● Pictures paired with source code
※
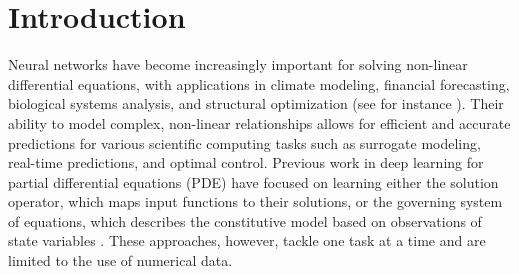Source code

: \documentclass{article}
\begin{document}
\section{Introduction}
\let\thefootnote\relax{}
Neural networks have become increasingly important for solving non-linear differential equations, with applications in climate modeling, financial forecasting, biological systems analysis, and structural optimization (see for instance \cite{poznyak2019survey, sezer2020financial, de2023machine}). Their ability to model complex, non-linear relationships allows for efficient and accurate predictions for various scientific computing tasks such as surrogate modeling, real-time predictions, and optimal control. Previous work in deep learning for partial differential equations (PDE) have focused on learning either the solution operator, which maps input functions to their solutions, or the governing system of equations, which describes the constitutive model based on observations of state variables \cite{chen1995universal, lin2021accelerated, li2020fourier, lu2021learning,zhang2024bayesian, schaeffer2017learning}. These approaches, however, tackle one task at a time and are limited to the use of numerical data.
\end{document}
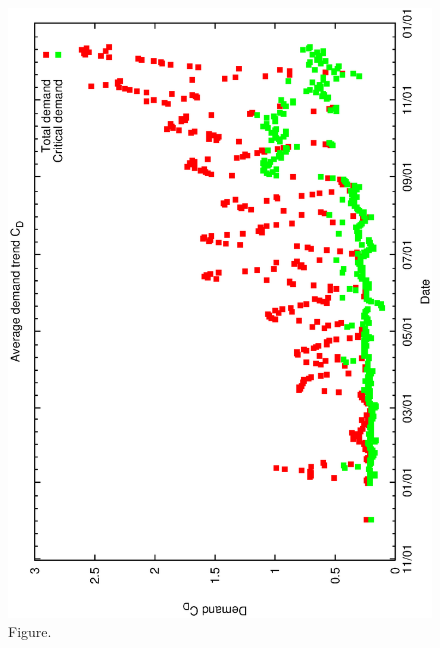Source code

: \documentclass[12pt,a4paper]{article}
\begin{document}
\begin{figure}[htbp]
 \begin{center}
  \includegraphics[scale=1.0, angle=0]{figures/cdtrend.eps}
 \end{center}
  \caption[Figure.]
{Figure.}
\end{figure}
\clearpage
\end{document}

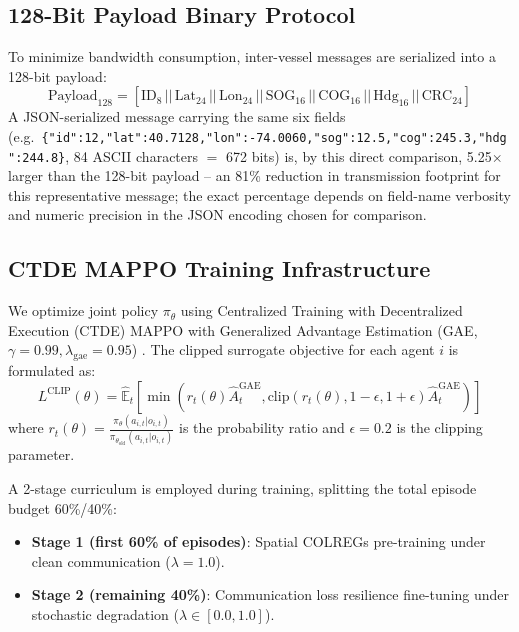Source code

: \documentclass[journal,twocolumn,10pt]{IEEEtran}
\begin{document}
\subsection{128-Bit Payload Binary Protocol}
To minimize bandwidth consumption, inter-vessel messages are serialized into a 128-bit payload:
\begin{equation}
\text{Payload}_{128} = [\text{ID}_{8} \,||\, \text{Lat}_{24} \,||\, \text{Lon}_{24} \,||\, \text{SOG}_{16} \,||\, \text{COG}_{16} \,||\, \text{Hdg}_{16} \,||\, \text{CRC}_{24}]
\end{equation}
A JSON-serialized message carrying the same six fields (e.g.\ \texttt{\{"id":12,"lat":40.7128,"lon":-74.0060,"sog":12.5,"cog":245.3,"hdg":244.8\}}, 84 ASCII characters $=$ 672 bits) is, by this direct comparison, 5.25$\times$ larger than the 128-bit payload -- an 81\% reduction in transmission footprint for this representative message; the exact percentage depends on field-name verbosity and numeric precision in the JSON encoding chosen for comparison.

\subsection{CTDE MAPPO Training Infrastructure}
We optimize joint policy $\pi_\theta$ using Centralized Training with Decentralized Execution (CTDE) MAPPO with Generalized Advantage Estimation (GAE, $\gamma=0.99, \lambda_{\text{gae}}=0.95$) \cite{yu2023mappo, schulman2017proximal}. The clipped surrogate objective for each agent $i$ is formulated as:
\begin{equation}
L^{\text{CLIP}}(\theta) = \hat{\mathbb{E}}_t \left[ \min\left(r_t(\theta)\hat{A}_t^{\text{GAE}}, \text{clip}(r_t(\theta), 1-\epsilon, 1+\epsilon)\hat{A}_t^{\text{GAE}}\right) \right]
\end{equation}
where $r_t(\theta) = \frac{\pi_\theta(a_{i,t}|o_{i,t})}{\pi_{\theta_{\text{old}}}(a_{i,t}|o_{i,t})}$ is the probability ratio and $\epsilon = 0.2$ is the clipping parameter.

A 2-stage curriculum is employed during training, splitting the total episode budget 60\%/40\%:
\begin{itemize}
    \item \textbf{Stage 1 (first 60\% of episodes)}: Spatial COLREGs pre-training under clean communication ($\lambda = 1.0$).
    \item \textbf{Stage 2 (remaining 40\%)}: Communication loss resilience fine-tuning under stochastic degradation ($\lambda \in [0.0, 1.0]$).
\end{itemize}
\end{document}
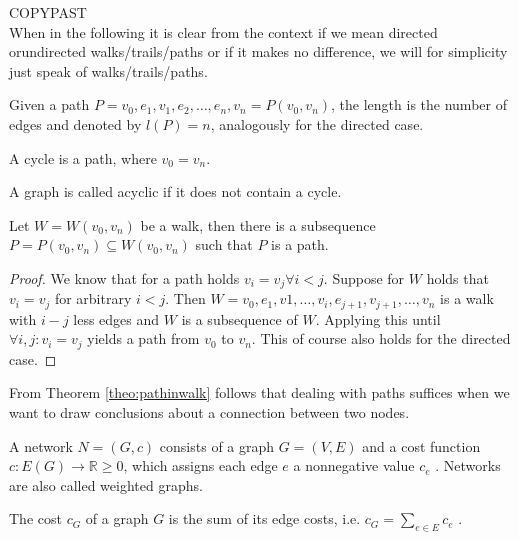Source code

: COPYPAST\\
When in the following it is clear from the context if we mean directed orundirected walks/trails/paths or if it makes no difference, we will for simplicity just speak of walks/trails/paths.

\begin{definition}
Given a path $P = v_0,e_1,v_1,e_2,\ldots ,e_n,v_n = P(v_0,v_n)$, the length is the number of edges and denoted by $l(P) = n$, analogously for the directed case.
\end{definition}

\begin{definition}[Cycle]
A cycle is a path, where $v_0 = v_n$.
\end{definition}

\begin{definition}
A graph is called acyclic if it does not contain a cycle.
\end{definition}

\begin{theorem}
Let $W = W(v_0,v_n)$ be a walk, then there is a subsequence $P = P(v_0,v_n) \subseteq W(v_0,v_n)$ such that $P$ is a path.
\label{theo:pathinwalk}
\end{theorem}
\begin{proof}
We know that for a path holds $v_i = v_j \forall i < j$. Suppose for $W$ holds that $v_i = v_j$ for arbitrary $i < j$. Then $W = v_0,e_1,v1,\ldots,v_i,e_{j+1},v_{j+1},\ldots,v_n$ is a walk with $i-j$ less edges and $W$ is a subsequence of $W$. Applying this until $\forall i, j : v_i = v_j$ yields a path from $v_0$ to $v_n$. This of course also holds for the directed case.
\end{proof}

From Theorem \ref{theo:pathinwalk} follows that dealing with paths suffices when we want to draw conclusions about a connection between two nodes.

\begin{definition}[Network]
A network $N = (G, c)$ consists of a graph $G = (V, E)$ and a cost function $c : E(G) \longrightarrow \mathbb{R} \geq 0$, which assigns each edge $e$ a nonnegative value $c_e$ . Networks are also called weighted graphs.
\end{definition}

\begin{definition}
The cost $c_G$ of a graph $G$ is the sum of its edge costs, i.e. $c_G = \sum_{e\in E}c_e$ .
\end{definition}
※
● ABOUT THIS EXERCISE
Set down the entries above word for word, but drop any image.

● SOLUTION TO THE PROBLEM
Source code

: \documentclass{article}
\begin{document}
\section{Introduction}
\let\thefootnote\relax{}
Neural networks have become increasingly important for solving non-linear differential equations, with applications in climate modeling, financial forecasting, biological systems analysis, and structural optimization (see for instance \cite{poznyak2019survey, sezer2020financial, de2023machine}). Their ability to model complex, non-linear relationships allows for efficient and accurate predictions for various scientific computing tasks such as surrogate modeling, real-time predictions, and optimal control. Previous work in deep learning for partial differential equations (PDE) have focused on learning either the solution operator, which maps input functions to their solutions, or the governing system of equations, which describes the constitutive model based on observations of state variables \cite{chen1995universal, lin2021accelerated, li2020fourier, lu2021learning,zhang2024bayesian, schaeffer2017learning}. These approaches, however, tackle one task at a time and are limited to the use of numerical data.
\end{document}
Source code

: \documentclass[12pt,a4paper]{article}
\begin{document}
\begin{figure}[htbp]
 \begin{center}
  \includegraphics[scale=1.0, angle=0]{figures/cdtrend.eps}
 \end{center}
  \caption[Figure.]
{Figure.}
\end{figure}
\clearpage
\end{document}

Source code

: \documentclass[journal,twocolumn,10pt]{IEEEtran}
\begin{document}
\subsection{128-Bit Payload Binary Protocol}
To minimize bandwidth consumption, inter-vessel messages are serialized into a 128-bit payload:
\begin{equation}
\text{Payload}_{128} = [\text{ID}_{8} \,||\, \text{Lat}_{24} \,||\, \text{Lon}_{24} \,||\, \text{SOG}_{16} \,||\, \text{COG}_{16} \,||\, \text{Hdg}_{16} \,||\, \text{CRC}_{24}]
\end{equation}
A JSON-serialized message carrying the same six fields (e.g.\ \texttt{\{"id":12,"lat":40.7128,"lon":-74.0060,"sog":12.5,"cog":245.3,"hdg":244.8\}}, 84 ASCII characters $=$ 672 bits) is, by this direct comparison, 5.25$\times$ larger than the 128-bit payload -- an 81\% reduction in transmission footprint for this representative message; the exact percentage depends on field-name verbosity and numeric precision in the JSON encoding chosen for comparison.

\subsection{CTDE MAPPO Training Infrastructure}
We optimize joint policy $\pi_\theta$ using Centralized Training with Decentralized Execution (CTDE) MAPPO with Generalized Advantage Estimation (GAE, $\gamma=0.99, \lambda_{\text{gae}}=0.95$) \cite{yu2023mappo, schulman2017proximal}. The clipped surrogate objective for each agent $i$ is formulated as:
\begin{equation}
L^{\text{CLIP}}(\theta) = \hat{\mathbb{E}}_t \left[ \min\left(r_t(\theta)\hat{A}_t^{\text{GAE}}, \text{clip}(r_t(\theta), 1-\epsilon, 1+\epsilon)\hat{A}_t^{\text{GAE}}\right) \right]
\end{equation}
where $r_t(\theta) = \frac{\pi_\theta(a_{i,t}|o_{i,t})}{\pi_{\theta_{\text{old}}}(a_{i,t}|o_{i,t})}$ is the probability ratio and $\epsilon = 0.2$ is the clipping parameter.

A 2-stage curriculum is employed during training, splitting the total episode budget 60\%/40\%:
\begin{itemize}
    \item \textbf{Stage 1 (first 60\% of episodes)}: Spatial COLREGs pre-training under clean communication ($\lambda = 1.0$).
    \item \textbf{Stage 2 (remaining 40\%)}: Communication loss resilience fine-tuning under stochastic degradation ($\lambda \in [0.0, 1.0]$).
\end{itemize}
\end{document}
Source code

: COPYPAST\\
When in the following it is clear from the context if we mean directed orundirected walks/trails/paths or if it makes no difference, we will for simplicity just speak of walks/trails/paths.

\begin{definition}
Given a path $P = v_0,e_1,v_1,e_2,\ldots ,e_n,v_n = P(v_0,v_n)$, the length is the number of edges and denoted by $l(P) = n$, analogously for the directed case.
\end{definition}

\begin{definition}[Cycle]
A cycle is a path, where $v_0 = v_n$.
\end{definition}

\begin{definition}
A graph is called acyclic if it does not contain a cycle.
\end{definition}

\begin{theorem}
Let $W = W(v_0,v_n)$ be a walk, then there is a subsequence $P = P(v_0,v_n) \subseteq W(v_0,v_n)$ such that $P$ is a path.
\label{theo:pathinwalk}
\end{theorem}
\begin{proof}
We know that for a path holds $v_i = v_j \forall i < j$. Suppose for $W$ holds that $v_i = v_j$ for arbitrary $i < j$. Then $W = v_0,e_1,v1,\ldots,v_i,e_{j+1},v_{j+1},\ldots,v_n$ is a walk with $i-j$ less edges and $W$ is a subsequence of $W$. Applying this until $\forall i, j : v_i = v_j$ yields a path from $v_0$ to $v_n$. This of course also holds for the directed case.
\end{proof}

From Theorem \ref{theo:pathinwalk} follows that dealing with paths suffices when we want to draw conclusions about a connection between two nodes.

\begin{definition}[Network]
A network $N = (G, c)$ consists of a graph $G = (V, E)$ and a cost function $c : E(G) \longrightarrow \mathbb{R} \geq 0$, which assigns each edge $e$ a nonnegative value $c_e$ . Networks are also called weighted graphs.
\end{definition}

\begin{definition}
The cost $c_G$ of a graph $G$ is the sum of its edge costs, i.e. $c_G = \sum_{e\in E}c_e$ .
\end{definition}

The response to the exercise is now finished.